[DATA PROVIDED — start]

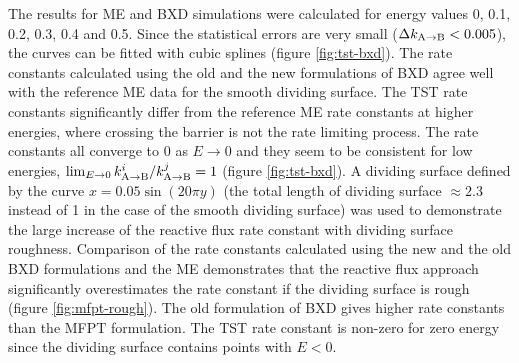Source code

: The results for ME and BXD simulations were calculated for energy values 0, 0.1, 0.2, 0.3, 0.4 and 0.5. 
Since the statistical errors are very small ($\Delta k_{\rm A \rightarrow B} < 0.005$), the curves can be fitted with cubic splines (figure \ref{fig:tst-bxd}). 
The rate constants calculated using the old and the new formulations of BXD agree well with the reference ME data for the smooth dividing surface.
The TST rate constants significantly differ from the reference ME rate constants at higher energies, where crossing the barrier is not the rate limiting process.
The rate constants all converge to 0 as $E \rightarrow 0$ and they seem to be consistent for low energies, $\lim_{E \rightarrow 0} k^i_{\rm A \rightarrow B} / k^j_{\rm A \rightarrow B} = 1$ (figure \ref{fig:tst-bxd}).
A dividing surface defined by the curve $x = 0.05 \sin (20 \pi y)$ (the total length of dividing surface $\approx 2.3 $ instead of 1 in the case of the smooth dividing surface) was used to demonstrate the large increase of the reactive flux rate constant with dividing surface roughness.
Comparison of the rate constants calculated using the new and the old BXD formulations and the ME demonstrates that the reactive flux approach significantly overestimates the rate constant if the dividing surface is rough (figure \ref{fig:mfpt-rough}).
The old formulation of BXD gives higher rate constants than the MFPT formulation.
The TST rate constant is non-zero for zero energy since the dividing surface contains points with $E<0$.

[DATA PROVIDED — finish]

From the records above, extract exactly and only the lines that begin at the line with "0.4 and 0.5." and stop after the line with "The rate constants calculated using the old".

RESPONSE TO THIS EXERCISE:
: The results for ME and BXD simulations were calculated for energy values 0, 0.1, 0.2, 0.3, 0.4 and 0.5. 
Since the statistical errors are very small ($\Delta k_{\rm A \rightarrow B} < 0.005$), the curves can be fitted with cubic splines (figure \ref{fig:tst-bxd}). 
The rate constants calculated using the old and the new formulations of BXD agree well with the reference ME data for the smooth dividing surface.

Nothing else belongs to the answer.